Minimum Criminal Liability for Immoral Perpetrators That Conducted by Children in the Indonesian Criminal Justice System
- February 15, 2020
- Posted by: RSIS
- Category: IJRISS
International Journal of Research and Innovation in Social Science (IJRISS) | Volume IV, Issue I, January 2020 | ISSN 2454–6186
Ida Satriani
Doctor of Law Program, Universitas Jayabaya, Jakarta-Indonesia
Abstract— The purpose of this study is to analyze the minimum criminal liability for child offenders in immoral matters that fulfill a sense of justice in the Indonesian Child Criminal Justice System. The method used in this study is a normative legal research method/descriptive analysis approach. Descriptive analytical means are describing and depicting something that is the object of research critically through qualitative analysis. Because what is intended to be studied is within the scope of jurisprudence, the normative approach includes: legal principles, synchronization of laws and regulations, including efforts to find legal inconcreto. In this study, the researcher focused on several cases involving minimum criminal liability for child offenders in immoral cases that have fulfilled a sense of justice in the Criminal Justice System of Children in Indonesia. The results of this study are the presence of a law relating to juvenile justice, and child protection currently does not provide adequate protection both from the law of the event and from other related legislation such as the juvenile justice law, child protection law, and provisions such as diversion, in practice it is not in line with human rights.

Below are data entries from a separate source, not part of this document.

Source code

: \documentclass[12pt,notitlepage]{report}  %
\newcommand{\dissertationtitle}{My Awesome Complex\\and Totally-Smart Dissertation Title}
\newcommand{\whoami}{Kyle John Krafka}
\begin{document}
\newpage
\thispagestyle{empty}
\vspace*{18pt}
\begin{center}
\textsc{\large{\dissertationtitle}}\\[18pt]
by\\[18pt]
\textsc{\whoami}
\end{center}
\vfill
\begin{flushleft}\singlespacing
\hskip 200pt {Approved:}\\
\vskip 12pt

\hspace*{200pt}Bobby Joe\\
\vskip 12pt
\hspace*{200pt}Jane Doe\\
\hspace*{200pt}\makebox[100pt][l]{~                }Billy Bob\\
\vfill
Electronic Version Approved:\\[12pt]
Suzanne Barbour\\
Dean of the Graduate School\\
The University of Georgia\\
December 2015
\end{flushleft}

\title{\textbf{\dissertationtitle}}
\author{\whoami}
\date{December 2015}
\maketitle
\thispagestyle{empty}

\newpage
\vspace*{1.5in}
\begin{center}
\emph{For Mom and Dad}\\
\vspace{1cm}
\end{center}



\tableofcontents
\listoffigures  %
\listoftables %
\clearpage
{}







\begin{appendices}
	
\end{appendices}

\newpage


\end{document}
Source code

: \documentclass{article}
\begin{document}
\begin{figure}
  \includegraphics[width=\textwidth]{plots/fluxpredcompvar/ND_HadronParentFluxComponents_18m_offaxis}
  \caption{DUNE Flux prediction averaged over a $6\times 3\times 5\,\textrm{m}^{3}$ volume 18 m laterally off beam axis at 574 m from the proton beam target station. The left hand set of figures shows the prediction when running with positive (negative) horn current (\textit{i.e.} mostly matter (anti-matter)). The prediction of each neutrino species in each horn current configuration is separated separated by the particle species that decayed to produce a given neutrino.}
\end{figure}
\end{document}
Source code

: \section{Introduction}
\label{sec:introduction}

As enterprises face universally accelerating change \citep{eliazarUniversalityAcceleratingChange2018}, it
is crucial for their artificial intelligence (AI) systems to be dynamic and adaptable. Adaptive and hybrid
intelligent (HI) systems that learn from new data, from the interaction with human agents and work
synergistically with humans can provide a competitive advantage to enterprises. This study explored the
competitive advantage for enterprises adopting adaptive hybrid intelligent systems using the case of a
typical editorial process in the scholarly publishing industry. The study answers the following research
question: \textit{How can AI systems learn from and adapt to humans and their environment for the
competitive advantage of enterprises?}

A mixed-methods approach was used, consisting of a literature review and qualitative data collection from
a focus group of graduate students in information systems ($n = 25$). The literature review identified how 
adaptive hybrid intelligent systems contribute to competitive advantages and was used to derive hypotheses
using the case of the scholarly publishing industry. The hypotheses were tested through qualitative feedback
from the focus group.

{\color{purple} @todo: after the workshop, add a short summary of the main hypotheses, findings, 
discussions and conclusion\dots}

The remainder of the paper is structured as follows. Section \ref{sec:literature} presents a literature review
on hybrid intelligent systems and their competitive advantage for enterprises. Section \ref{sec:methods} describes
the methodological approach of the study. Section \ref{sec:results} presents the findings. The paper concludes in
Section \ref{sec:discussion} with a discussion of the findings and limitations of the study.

Keywords: minimum criminal liability, criminal justice system, children
I. INTRODUCTION
Legal protection for children is necessary because a child according to a psychological, under the age of 18, has a brain that has not yet developed and is not perfect and this relates to the child’s way of making decisions and thinking where he cannot yet think whether the actions he did and the impact from his actions for others[1].
According to Atmasasmita, there are 2 (two) motivations that cause juvenile delinquency, namely the first intrinsic motivation (within the child) which includes intelligence, age, sex and the child’s position in the family, and secondly extrinsic motivation (outside the child’s self) which includes household factors, education and school factors, child association factors and mass media factors [2].